(Supplied records Opens)
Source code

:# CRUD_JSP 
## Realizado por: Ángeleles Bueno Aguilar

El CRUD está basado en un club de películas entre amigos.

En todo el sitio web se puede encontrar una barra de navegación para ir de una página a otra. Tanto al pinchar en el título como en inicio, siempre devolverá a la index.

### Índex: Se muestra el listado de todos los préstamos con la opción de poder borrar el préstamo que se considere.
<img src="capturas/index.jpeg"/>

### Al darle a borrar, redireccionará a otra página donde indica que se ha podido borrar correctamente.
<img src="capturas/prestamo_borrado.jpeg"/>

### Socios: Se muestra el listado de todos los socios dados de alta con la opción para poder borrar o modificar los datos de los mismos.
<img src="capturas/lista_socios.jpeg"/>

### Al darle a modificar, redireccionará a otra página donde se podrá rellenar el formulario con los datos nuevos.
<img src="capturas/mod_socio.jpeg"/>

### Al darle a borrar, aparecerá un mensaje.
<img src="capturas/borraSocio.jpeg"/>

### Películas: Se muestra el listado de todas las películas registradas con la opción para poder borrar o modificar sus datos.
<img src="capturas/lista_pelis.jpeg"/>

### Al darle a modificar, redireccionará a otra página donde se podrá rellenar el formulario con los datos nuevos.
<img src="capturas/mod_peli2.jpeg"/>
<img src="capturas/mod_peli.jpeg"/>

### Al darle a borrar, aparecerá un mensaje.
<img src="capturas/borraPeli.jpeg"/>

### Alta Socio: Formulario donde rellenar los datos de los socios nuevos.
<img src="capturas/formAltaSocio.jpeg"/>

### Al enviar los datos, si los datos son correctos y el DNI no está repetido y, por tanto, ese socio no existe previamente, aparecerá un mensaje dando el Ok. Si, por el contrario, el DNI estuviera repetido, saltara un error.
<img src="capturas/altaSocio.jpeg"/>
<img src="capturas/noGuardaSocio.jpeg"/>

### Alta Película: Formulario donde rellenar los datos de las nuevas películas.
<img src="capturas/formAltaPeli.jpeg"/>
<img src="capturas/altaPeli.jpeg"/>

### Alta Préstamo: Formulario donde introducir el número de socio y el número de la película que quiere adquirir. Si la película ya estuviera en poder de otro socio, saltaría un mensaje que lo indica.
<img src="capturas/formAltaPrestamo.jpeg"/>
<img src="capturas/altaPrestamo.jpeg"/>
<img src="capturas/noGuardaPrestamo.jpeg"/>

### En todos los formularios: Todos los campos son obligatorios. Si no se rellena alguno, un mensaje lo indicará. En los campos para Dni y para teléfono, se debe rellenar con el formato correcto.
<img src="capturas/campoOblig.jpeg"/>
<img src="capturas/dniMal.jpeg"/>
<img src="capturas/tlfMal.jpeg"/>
(Supplied records Closes)
(Supplied records Opens)
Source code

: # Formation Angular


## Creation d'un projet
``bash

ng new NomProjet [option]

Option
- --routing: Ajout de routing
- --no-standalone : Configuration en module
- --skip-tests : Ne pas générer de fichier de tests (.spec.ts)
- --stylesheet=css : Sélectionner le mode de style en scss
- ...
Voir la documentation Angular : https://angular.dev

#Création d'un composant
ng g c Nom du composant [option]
(Supplied records Closes)
(Supplied records Opens)
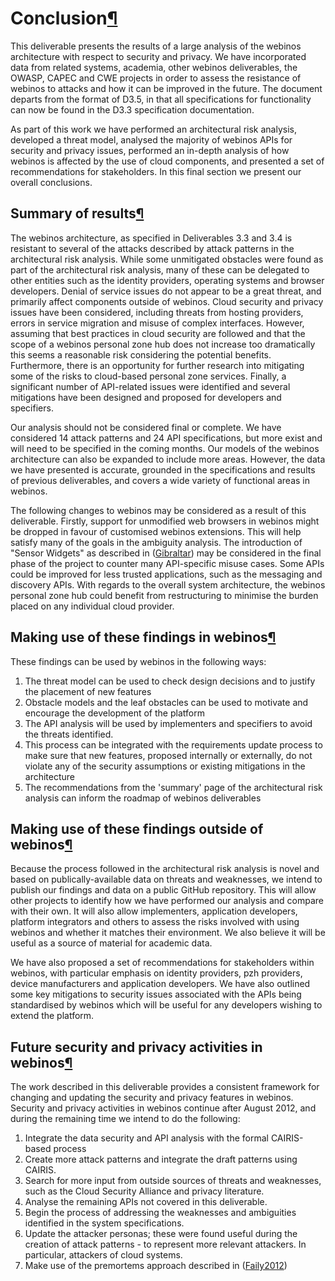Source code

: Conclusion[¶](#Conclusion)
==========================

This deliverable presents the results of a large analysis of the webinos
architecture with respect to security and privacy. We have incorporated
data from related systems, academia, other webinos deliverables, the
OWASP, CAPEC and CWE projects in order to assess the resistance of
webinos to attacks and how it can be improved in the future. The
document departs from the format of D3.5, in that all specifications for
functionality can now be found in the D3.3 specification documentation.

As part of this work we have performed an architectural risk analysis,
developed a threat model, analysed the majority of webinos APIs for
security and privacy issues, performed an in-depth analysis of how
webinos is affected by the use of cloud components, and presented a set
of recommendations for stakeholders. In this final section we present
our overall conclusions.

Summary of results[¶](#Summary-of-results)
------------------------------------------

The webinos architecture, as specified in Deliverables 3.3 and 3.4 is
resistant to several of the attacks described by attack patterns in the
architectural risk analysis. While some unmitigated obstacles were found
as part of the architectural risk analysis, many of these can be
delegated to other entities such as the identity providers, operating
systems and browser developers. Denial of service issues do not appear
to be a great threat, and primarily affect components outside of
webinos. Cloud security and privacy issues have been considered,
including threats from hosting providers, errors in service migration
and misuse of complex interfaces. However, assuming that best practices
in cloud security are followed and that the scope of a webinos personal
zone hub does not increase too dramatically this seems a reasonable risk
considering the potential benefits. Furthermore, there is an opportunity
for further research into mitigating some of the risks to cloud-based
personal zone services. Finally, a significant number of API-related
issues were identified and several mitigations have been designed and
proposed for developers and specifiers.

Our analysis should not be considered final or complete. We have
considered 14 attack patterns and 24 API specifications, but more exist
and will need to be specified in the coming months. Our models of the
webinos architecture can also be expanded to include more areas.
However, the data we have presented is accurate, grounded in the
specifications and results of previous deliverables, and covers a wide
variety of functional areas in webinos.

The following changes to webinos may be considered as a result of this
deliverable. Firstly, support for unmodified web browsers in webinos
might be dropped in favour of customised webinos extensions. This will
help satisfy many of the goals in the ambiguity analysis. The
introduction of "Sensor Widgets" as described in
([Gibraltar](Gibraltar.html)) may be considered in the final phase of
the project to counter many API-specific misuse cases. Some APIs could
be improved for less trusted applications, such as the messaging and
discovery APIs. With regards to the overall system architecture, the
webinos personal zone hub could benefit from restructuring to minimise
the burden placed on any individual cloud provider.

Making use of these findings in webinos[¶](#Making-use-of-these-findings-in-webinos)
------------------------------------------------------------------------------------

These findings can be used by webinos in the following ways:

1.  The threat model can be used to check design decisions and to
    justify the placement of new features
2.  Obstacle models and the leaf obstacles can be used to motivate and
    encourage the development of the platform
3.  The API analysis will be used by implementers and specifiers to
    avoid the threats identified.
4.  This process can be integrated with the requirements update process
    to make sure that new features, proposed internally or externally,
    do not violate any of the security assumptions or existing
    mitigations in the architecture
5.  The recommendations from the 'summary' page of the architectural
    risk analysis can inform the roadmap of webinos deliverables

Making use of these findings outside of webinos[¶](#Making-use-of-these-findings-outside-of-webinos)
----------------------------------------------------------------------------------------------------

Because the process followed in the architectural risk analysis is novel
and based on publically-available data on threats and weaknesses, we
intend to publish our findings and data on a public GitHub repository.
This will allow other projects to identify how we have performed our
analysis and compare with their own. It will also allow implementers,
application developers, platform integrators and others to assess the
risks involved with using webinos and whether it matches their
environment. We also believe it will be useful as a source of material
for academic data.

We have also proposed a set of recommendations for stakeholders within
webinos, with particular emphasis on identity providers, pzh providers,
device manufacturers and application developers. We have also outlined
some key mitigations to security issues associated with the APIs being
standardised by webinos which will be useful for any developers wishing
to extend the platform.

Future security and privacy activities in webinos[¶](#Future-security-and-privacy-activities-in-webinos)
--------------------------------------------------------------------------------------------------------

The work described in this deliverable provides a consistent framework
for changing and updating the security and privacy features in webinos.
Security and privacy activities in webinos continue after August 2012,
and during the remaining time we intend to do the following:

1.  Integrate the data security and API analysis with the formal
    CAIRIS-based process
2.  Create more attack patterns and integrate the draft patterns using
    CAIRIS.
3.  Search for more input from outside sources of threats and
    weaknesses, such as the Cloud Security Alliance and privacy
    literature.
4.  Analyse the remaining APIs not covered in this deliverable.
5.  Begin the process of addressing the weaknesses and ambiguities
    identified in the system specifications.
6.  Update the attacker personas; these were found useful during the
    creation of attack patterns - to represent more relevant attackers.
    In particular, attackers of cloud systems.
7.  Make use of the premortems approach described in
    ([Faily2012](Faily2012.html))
(Supplied records Closes)
Exercise instructions -> Copy every line from the data that includes the string "patterns".

Result of the task ->
resistant to several of the attacks described by attack patterns in the
considered 14 attack patterns and 24 API specifications, but more exist
2.  Create more attack patterns and integrate the draft patterns using
    creation of attack patterns - to represent more relevant attackers.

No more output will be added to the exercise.